#### MATERIAL FOR THIS EXERCISE:
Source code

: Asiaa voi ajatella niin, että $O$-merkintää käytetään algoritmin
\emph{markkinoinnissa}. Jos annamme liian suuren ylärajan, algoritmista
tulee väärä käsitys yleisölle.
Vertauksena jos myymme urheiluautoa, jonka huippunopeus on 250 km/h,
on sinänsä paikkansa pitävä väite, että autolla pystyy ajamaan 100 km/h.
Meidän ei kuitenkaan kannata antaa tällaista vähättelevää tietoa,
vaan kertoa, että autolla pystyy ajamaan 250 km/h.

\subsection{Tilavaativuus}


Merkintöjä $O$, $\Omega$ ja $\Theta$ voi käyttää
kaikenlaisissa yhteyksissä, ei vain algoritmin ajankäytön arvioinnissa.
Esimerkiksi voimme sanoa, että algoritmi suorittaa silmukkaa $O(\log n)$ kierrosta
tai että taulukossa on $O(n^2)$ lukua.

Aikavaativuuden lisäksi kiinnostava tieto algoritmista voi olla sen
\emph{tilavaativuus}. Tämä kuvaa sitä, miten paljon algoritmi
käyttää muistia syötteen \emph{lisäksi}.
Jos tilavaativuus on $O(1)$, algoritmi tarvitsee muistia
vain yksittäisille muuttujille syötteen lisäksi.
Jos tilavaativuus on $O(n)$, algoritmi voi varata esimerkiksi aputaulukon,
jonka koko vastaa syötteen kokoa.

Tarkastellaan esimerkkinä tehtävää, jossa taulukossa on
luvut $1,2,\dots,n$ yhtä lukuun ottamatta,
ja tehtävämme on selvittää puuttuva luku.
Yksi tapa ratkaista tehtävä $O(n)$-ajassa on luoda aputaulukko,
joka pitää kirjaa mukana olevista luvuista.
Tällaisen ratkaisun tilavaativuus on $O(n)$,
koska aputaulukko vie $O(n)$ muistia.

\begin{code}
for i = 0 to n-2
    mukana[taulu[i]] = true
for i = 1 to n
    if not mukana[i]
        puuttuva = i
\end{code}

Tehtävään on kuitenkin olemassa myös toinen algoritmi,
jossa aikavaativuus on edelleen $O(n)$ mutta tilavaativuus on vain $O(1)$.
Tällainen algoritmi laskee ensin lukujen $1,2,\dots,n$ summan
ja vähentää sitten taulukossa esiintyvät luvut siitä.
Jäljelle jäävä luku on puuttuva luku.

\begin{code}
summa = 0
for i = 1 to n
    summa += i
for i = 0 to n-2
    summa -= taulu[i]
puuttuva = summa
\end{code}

#### REQUIRED WORK:
Go through the listing and write out each line exactly.

#### OUTPUT FOR THIS TASK:
Source code

: Asiaa voi ajatella niin, että $O$-merkintää käytetään algoritmin
\emph{markkinoinnissa}. Jos annamme liian suuren ylärajan, algoritmista
tulee väärä käsitys yleisölle.
Vertauksena jos myymme urheiluautoa, jonka huippunopeus on 250 km/h,
on sinänsä paikkansa pitävä väite, että autolla pystyy ajamaan 100 km/h.
Meidän ei kuitenkaan kannata antaa tällaista vähättelevää tietoa,
vaan kertoa, että autolla pystyy ajamaan 250 km/h.

\subsection{Tilavaativuus}


Merkintöjä $O$, $\Omega$ ja $\Theta$ voi käyttää
kaikenlaisissa yhteyksissä, ei vain algoritmin ajankäytön arvioinnissa.
Esimerkiksi voimme sanoa, että algoritmi suorittaa silmukkaa $O(\log n)$ kierrosta
tai että taulukossa on $O(n^2)$ lukua.

Aikavaativuuden lisäksi kiinnostava tieto algoritmista voi olla sen
\emph{tilavaativuus}. Tämä kuvaa sitä, miten paljon algoritmi
käyttää muistia syötteen \emph{lisäksi}.
Jos tilavaativuus on $O(1)$, algoritmi tarvitsee muistia
vain yksittäisille muuttujille syötteen lisäksi.
Jos tilavaativuus on $O(n)$, algoritmi voi varata esimerkiksi aputaulukon,
jonka koko vastaa syötteen kokoa.

Tarkastellaan esimerkkinä tehtävää, jossa taulukossa on
luvut $1,2,\dots,n$ yhtä lukuun ottamatta,
ja tehtävämme on selvittää puuttuva luku.
Yksi tapa ratkaista tehtävä $O(n)$-ajassa on luoda aputaulukko,
joka pitää kirjaa mukana olevista luvuista.
Tällaisen ratkaisun tilavaativuus on $O(n)$,
koska aputaulukko vie $O(n)$ muistia.

\begin{code}
for i = 0 to n-2
    mukana[taulu[i]] = true
for i = 1 to n
    if not mukana[i]
        puuttuva = i
\end{code}

Tehtävään on kuitenkin olemassa myös toinen algoritmi,
jossa aikavaativuus on edelleen $O(n)$ mutta tilavaativuus on vain $O(1)$.
Tällainen algoritmi laskee ensin lukujen $1,2,\dots,n$ summan
ja vähentää sitten taulukossa esiintyvät luvut siitä.
Jäljelle jäävä luku on puuttuva luku.

\begin{code}
summa = 0
for i = 1 to n
    summa += i
for i = 0 to n-2
    summa -= taulu[i]
puuttuva = summa
\end{code}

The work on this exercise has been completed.